Quelques éléments supplémentaires de pertinence du concept
Les eaux souterraines comme cible majeure durable pour l’aquaculture est spécifique au Burkina. Cette révélation est récente. En 2010, malgré nos interpellations à l’atelier de validation des documents de politique et de stratégie nationales de développement, les experts-consultants n’ont pas considéré les eaux souterraines comme même UN potentiel aquacole, à plus forte raison comme LE potentiel majeur pour le Burkina. Le document final cible exclusivement les eaux de surface. Le concept SHAVES corrige l’insuffisance.
Les étangs et les cages sont relativement peu commodes aux contextes hydrologiques du Burkina et n’ont que rarement donné de résultats probants depuis plus de 4 décennies qu’ils sont implémentés. Pire, ils sont sensibles aux effets des changements climatiques, et des phénomènes d’envasement et de pollution en aggravation au Burkina. Les tanks (bassins/bacs hors-sol) qui sont les techniques inhérentes au concept SHAVES constituent une alternative sans toutefois inhiber l’indispensable culture écocitoyenne des populations.

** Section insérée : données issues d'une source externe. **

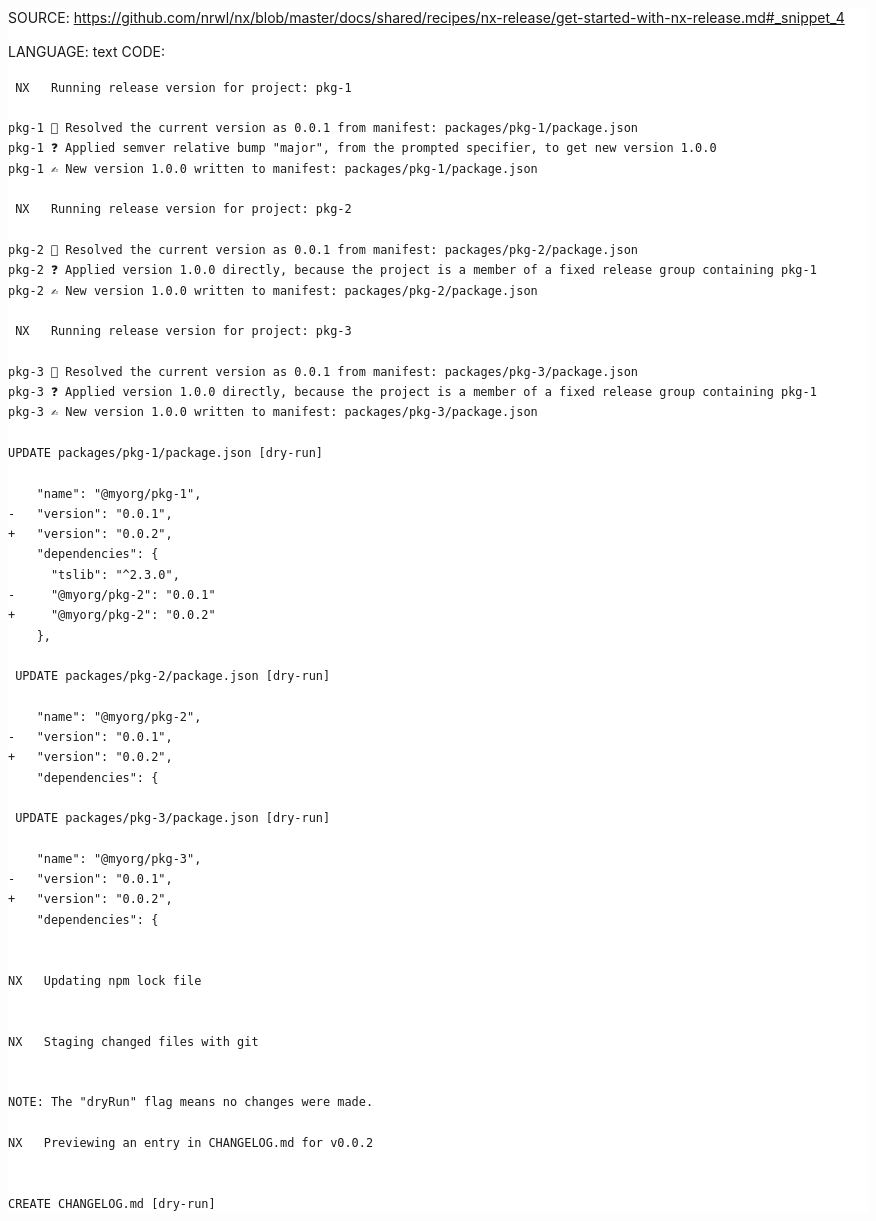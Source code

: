 SOURCE: <https://github.com/nrwl/nx/blob/master/docs/shared/recipes/nx-release/get-started-with-nx-release.md#_snippet_4>

LANGUAGE: text
CODE:

```
 NX   Running release version for project: pkg-1

pkg-1 📄 Resolved the current version as 0.0.1 from manifest: packages/pkg-1/package.json
pkg-1 ❓ Applied semver relative bump "major", from the prompted specifier, to get new version 1.0.0
pkg-1 ✍️ New version 1.0.0 written to manifest: packages/pkg-1/package.json

 NX   Running release version for project: pkg-2

pkg-2 📄 Resolved the current version as 0.0.1 from manifest: packages/pkg-2/package.json
pkg-2 ❓ Applied version 1.0.0 directly, because the project is a member of a fixed release group containing pkg-1
pkg-2 ✍️ New version 1.0.0 written to manifest: packages/pkg-2/package.json

 NX   Running release version for project: pkg-3

pkg-3 📄 Resolved the current version as 0.0.1 from manifest: packages/pkg-3/package.json
pkg-3 ❓ Applied version 1.0.0 directly, because the project is a member of a fixed release group containing pkg-1
pkg-3 ✍️ New version 1.0.0 written to manifest: packages/pkg-3/package.json

UPDATE packages/pkg-1/package.json [dry-run]

    "name": "@myorg/pkg-1",
-   "version": "0.0.1",
+   "version": "0.0.2",
    "dependencies": {
      "tslib": "^2.3.0",
-     "@myorg/pkg-2": "0.0.1"
+     "@myorg/pkg-2": "0.0.2"
    },

 UPDATE packages/pkg-2/package.json [dry-run]

    "name": "@myorg/pkg-2",
-   "version": "0.0.1",
+   "version": "0.0.2",
    "dependencies": {

 UPDATE packages/pkg-3/package.json [dry-run]

    "name": "@myorg/pkg-3",
-   "version": "0.0.1",
+   "version": "0.0.2",
    "dependencies": {


NX   Updating npm lock file


NX   Staging changed files with git


NOTE: The "dryRun" flag means no changes were made.

NX   Previewing an entry in CHANGELOG.md for v0.0.2


CREATE CHANGELOG.md [dry-run]
```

Les tanks sont également d’usage récent au Burkina. Les sous-systèmes dans le concept SHAVES sont à des positions altimétriques telles que, d’une part, les flux d’eau du château aux plantes s’effectuent de façon gravitaire (pas besoin de pompe à énergie dans la ferme), et d’autre part, la production aquacole peut être intensifiée sans coût supplémentaire. Nos pratiques créditent l’hypothèse selon laquelle le bassin d’épandage des effluents aquacoles entre les aquariums et les aires végétales, en plus d’en assurer la biofiltration, constitue un abreuvoir nutritif et baignoire thérapeutique pour volaille et bétail.
Sana BOUDA
Encadré
En guise de conclusion-perspectives de la présente tribune, nous parions sur les prévisions suivantes
La résidence idéale (d’habitation) sera celle qui, bâtie sur une nappe d’eau souterraine et équipée d’un forage de débit d’au moins 2m3/heure, installe un jardin SHAVES. Les occupants disposeront à moindre coût sans quitter la résidence, d’eau potable et saine, de légumes, fruits et poissons sains, de paysages végétaux vivifiants, en plus des autres commodités déjà connues liées à l’eau. La ferme agricole commerciale compétitive sera celle qui sera installée sur une nappe d’eau souterraine en mesure de fournir un débit d’au moins 5m3/heure pour développer le SHAVES. Elle offrira à moindre coût, des aliments (légumes, fruits et poissons) bio, sains, et «traceables».
Les villages/Camp militaire/Trame d’accueil de populations en détresse, etc., futuristes, seront ceux qui seront installés sur une nappe d’eau souterraine en mesure de fournir un débit d’au moins 30m3/heure et où on développera le SHAVES. Les productions agrosylvopastorales et aquacoles qui en découleront assureront une certaine autonomie alimentaire et une socio-économie significative de l’entité sociale. Les populations laborieuses des territoires au-dessus du grand aquifère transnational, en général, et la région du Grand Nord précisément, ont déjà acquis la tradition d’horticulture maraîchère. Avec des investissements structurants pour localiser et réaliser des forages grands-débits, cette région sera avec l’approche SHAVES, la « Chambre froide à légumes, fruits et poissons » du Burkina Faso.